Toplantı öncesinde yayımlanan ortak bildiride, 17 AB ülkesi Budapeşte Onur Yürüyüşü’nün yasaklanmasını kınadı ve bu yasağın AB’nin temel değerleriyle çeliştiğini ifade etti. Açıklamada, “İnsan onuruna, özgürlüklere, eşitliğe ve insan haklarına saygıyı temel alan AB Antlaşması'nın 2. Maddesi ile bağdaşmayan bu gelişmelerden ciddi şekilde endişeliyiz” ifadelerine yer verildi.
Deklarasyonda ayrıca, Macar yasalarının Onur Yürüyüşü katılımcılarına para cezası uygulanmasını mümkün kıldığı ve katılımcıların yapay zekâ destekli kamera sistemleriyle tespit edilebileceği vurgulandı. İmzacılar arasında Almanya, Fransa, Hollanda ve İspanya gibi ülkeler yer aldı. Açıklamada, Macaristan’dan yasağı kaldırması ve tüm vatandaşlarının temel haklarına saygı göstermesi istendi. Aksi halde Avrupa Komisyonu’nun hukukun üstünlüğü çerçevesindeki yetkilerini tam anlamıyla kullanması talep edildi.
Macaristan’ın AB Bakanı János Bóka ise eleştirileri reddederek, ülkede “Pride yasağı” olmadığını savundu. Mevcut düzenlemelerin anayasal ve yasal çerçevede değerlendirilmesi gerektiğini belirten Bóka, konunun siyasi histeriyle çarpıtıldığını öne sürdü.
7.madde süreci, Macaristan'ın hukuk devleti ilkelerini ihlal ettiği gerekçesiyle 2018'de Avrupa Parlamentosu tarafından başlatılmıştı. Ancak şimdiye dek yaptırımları içeren aşamaya geçilmedi.

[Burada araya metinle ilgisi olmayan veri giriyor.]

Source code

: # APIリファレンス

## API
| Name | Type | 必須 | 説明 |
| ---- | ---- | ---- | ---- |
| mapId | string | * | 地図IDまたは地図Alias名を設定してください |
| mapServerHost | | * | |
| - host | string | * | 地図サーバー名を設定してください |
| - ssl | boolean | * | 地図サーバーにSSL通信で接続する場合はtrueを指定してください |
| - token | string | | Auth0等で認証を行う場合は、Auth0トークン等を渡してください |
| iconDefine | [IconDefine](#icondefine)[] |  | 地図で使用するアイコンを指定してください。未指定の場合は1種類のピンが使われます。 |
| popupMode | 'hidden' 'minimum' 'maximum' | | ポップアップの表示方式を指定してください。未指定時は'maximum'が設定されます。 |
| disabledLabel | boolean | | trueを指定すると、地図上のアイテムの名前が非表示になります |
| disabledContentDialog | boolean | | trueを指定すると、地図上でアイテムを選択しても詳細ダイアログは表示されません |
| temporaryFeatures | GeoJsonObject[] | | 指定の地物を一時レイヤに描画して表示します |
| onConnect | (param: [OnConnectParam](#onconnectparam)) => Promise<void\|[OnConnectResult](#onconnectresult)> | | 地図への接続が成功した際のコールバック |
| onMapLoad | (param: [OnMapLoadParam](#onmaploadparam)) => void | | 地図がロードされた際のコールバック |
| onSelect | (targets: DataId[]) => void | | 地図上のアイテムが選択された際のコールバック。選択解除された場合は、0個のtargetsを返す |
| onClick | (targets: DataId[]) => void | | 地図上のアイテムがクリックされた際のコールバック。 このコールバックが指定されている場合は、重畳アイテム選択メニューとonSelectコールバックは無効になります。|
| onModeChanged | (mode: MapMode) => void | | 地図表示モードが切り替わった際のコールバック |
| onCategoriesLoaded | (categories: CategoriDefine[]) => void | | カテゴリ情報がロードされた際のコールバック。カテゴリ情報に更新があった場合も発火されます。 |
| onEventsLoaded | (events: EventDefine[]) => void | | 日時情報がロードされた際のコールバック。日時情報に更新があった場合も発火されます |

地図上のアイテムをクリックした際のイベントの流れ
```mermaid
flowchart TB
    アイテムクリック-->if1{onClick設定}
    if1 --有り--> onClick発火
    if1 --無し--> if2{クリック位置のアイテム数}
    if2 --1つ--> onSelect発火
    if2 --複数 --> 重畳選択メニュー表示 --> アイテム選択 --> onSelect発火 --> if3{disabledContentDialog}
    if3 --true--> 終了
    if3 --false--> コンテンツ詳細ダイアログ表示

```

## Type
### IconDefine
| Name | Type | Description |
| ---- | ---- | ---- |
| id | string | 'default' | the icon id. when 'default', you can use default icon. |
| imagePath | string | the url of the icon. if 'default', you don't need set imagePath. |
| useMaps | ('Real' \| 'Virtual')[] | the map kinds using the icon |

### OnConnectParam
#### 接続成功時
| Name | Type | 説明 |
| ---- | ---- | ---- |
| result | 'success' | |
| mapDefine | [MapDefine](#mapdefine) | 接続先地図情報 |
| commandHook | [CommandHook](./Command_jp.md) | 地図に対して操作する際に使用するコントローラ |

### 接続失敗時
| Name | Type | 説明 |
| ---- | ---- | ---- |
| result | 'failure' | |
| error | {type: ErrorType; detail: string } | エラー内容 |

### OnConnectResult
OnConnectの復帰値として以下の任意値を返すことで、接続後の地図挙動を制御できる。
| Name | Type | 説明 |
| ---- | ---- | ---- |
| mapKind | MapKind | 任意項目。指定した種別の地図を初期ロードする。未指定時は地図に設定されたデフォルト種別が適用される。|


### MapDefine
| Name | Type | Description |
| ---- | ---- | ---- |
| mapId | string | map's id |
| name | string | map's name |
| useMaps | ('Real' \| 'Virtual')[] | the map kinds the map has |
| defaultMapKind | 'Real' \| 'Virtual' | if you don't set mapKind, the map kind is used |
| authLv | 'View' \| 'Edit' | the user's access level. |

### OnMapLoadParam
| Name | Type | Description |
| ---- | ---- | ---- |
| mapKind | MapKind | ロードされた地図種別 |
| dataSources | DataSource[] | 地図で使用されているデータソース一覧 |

Öte yandan, Budapeşte Parlamentosu’na 13 Mayıs’ta sunulan “Kamu Hayatının Şeffaflığı” yasa tasarısının, medya ve sivil toplum üzerindeki baskıyı artıracağı ve ifade özgürlüğünü tehdit edebileceği gerekçesiyle eleştirilmesi de dikkat çekiyor. Avrupa Komisyonu, söz konusu yasanın AB hukukuna aykırı olacağı uyarısında bulunarak geri çekilmesini istedi.
İsveç’in AB Bakanı Jessica Rosencrantz, toplantı öncesi yaptığı açıklamada, “Yedi yıl boyunca yedi kez bu konuyu tartıştık. Yeni bir yaklaşım görmediğimiz sürece bu sürecin sürdürülebilir olduğunu düşünmüyorum,” dedi. Alman Bakan Gunther Kirchbaum ise “Artık bir sonraki adımın ne olacağına karar verme zamanı geldi. Kimse bizi sabırsızlıkla suçlayamaz,” ifadelerini kullandı.
AB diplomatları ise henüz Macaristan’a karşı yaptırım uygulanmasını sağlayacak çoğunluğun oluşmadığını ve sürecin şimdilik devam edeceğini belirtti.